Your answer must be every line of the data that holds the string "General".

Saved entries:
╔══
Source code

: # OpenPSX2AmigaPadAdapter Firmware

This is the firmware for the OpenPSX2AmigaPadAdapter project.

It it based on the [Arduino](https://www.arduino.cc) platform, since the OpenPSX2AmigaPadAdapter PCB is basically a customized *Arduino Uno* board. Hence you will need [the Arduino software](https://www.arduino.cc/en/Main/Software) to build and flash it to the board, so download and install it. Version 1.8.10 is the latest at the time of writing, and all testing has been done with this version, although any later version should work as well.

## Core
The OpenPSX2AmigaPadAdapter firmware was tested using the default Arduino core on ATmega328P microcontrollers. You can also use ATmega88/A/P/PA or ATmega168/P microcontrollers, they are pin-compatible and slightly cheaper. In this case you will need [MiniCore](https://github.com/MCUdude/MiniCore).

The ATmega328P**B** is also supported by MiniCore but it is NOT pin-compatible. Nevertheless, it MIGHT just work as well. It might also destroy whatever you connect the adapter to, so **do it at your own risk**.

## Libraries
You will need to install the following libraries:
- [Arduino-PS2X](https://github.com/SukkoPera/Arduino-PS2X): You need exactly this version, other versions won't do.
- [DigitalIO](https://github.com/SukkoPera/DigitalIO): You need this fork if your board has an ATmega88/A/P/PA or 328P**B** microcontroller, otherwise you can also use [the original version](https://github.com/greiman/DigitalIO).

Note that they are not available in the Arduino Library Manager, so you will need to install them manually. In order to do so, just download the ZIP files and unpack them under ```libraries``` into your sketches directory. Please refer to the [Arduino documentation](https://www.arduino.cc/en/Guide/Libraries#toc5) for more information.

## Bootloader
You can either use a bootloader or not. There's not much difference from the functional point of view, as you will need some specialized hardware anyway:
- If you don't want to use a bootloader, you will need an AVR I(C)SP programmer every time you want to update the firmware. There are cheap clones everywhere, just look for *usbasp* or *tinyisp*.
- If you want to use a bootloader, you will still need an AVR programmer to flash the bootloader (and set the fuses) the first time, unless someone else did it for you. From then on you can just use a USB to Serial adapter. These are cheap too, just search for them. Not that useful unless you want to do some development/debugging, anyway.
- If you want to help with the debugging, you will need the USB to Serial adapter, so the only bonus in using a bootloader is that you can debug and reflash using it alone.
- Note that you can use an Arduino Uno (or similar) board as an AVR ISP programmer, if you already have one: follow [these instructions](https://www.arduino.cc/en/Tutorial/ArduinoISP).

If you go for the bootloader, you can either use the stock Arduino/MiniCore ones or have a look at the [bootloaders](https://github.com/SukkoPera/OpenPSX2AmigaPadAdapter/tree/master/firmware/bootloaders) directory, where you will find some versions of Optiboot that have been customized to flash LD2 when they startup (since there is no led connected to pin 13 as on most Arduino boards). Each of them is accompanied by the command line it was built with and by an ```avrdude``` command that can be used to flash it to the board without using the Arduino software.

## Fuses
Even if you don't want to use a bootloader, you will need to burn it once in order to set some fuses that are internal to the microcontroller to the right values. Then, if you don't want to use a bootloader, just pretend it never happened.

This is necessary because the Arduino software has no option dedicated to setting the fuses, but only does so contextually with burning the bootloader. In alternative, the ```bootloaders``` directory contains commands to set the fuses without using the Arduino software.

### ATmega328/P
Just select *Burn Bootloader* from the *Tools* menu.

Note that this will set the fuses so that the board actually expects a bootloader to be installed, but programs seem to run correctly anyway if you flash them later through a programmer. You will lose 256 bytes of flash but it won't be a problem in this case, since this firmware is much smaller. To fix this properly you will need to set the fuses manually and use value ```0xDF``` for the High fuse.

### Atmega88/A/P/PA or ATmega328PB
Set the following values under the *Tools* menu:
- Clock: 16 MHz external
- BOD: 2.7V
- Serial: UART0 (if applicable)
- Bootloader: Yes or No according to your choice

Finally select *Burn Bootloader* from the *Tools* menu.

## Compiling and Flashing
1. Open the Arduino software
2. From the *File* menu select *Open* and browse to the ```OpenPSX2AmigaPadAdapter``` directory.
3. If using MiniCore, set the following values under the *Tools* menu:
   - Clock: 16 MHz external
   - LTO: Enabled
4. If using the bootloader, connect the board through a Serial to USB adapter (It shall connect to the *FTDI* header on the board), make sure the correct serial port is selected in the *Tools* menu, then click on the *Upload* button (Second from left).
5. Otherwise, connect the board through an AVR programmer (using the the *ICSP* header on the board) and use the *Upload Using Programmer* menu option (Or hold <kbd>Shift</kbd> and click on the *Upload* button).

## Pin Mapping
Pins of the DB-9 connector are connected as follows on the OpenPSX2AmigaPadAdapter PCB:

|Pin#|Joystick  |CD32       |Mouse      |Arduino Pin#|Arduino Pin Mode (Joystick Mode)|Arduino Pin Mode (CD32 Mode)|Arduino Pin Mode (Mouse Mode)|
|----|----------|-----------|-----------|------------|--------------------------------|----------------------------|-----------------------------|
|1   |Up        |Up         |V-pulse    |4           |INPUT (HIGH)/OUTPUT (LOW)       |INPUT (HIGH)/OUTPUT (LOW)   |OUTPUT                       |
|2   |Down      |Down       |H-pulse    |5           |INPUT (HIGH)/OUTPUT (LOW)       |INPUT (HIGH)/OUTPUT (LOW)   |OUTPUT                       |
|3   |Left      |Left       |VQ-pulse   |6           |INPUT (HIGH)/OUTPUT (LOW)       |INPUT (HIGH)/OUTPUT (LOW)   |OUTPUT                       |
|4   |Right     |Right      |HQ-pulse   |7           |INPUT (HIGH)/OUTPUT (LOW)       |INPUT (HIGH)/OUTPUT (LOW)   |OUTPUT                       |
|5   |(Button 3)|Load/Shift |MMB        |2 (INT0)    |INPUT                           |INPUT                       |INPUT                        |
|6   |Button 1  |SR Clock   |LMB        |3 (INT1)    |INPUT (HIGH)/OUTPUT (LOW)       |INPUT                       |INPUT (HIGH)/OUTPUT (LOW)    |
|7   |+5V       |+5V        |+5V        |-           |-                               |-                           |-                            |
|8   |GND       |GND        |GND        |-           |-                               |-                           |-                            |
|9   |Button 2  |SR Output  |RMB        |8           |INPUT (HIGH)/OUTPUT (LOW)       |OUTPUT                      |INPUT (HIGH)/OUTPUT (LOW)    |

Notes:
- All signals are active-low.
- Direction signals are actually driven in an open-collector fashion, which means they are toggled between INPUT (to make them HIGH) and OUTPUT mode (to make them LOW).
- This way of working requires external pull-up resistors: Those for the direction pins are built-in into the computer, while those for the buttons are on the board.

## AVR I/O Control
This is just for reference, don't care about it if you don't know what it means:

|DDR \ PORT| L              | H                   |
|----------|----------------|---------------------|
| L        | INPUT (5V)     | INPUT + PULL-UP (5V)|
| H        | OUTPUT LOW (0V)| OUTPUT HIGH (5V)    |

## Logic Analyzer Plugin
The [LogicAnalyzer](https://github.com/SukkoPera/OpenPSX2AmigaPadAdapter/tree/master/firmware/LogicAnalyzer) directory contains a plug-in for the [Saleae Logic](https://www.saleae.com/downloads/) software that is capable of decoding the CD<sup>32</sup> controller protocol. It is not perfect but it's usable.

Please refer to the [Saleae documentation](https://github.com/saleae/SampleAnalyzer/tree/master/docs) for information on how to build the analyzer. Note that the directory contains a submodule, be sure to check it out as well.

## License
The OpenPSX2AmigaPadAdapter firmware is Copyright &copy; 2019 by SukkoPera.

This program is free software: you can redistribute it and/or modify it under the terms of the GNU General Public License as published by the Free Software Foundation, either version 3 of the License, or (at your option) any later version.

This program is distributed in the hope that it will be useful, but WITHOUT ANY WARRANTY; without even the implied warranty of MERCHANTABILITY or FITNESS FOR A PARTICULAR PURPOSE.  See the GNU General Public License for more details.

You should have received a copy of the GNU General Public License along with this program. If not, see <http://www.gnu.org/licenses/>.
╚══
Answer space:
This program is free software: you can redistribute it and/or modify it under the terms of the GNU General Public License as published by the Free Software Foundation, either version 3 of the License, or (at your option) any later version.
This program is distributed in the hope that it will be useful, but WITHOUT ANY WARRANTY; without even the implied warranty of MERCHANTABILITY or FITNESS FOR A PARTICULAR PURPOSE.  See the GNU General Public License for more details.
You should have received a copy of the GNU General Public License along with this program. If not, see <http://www.gnu.org/licenses/>.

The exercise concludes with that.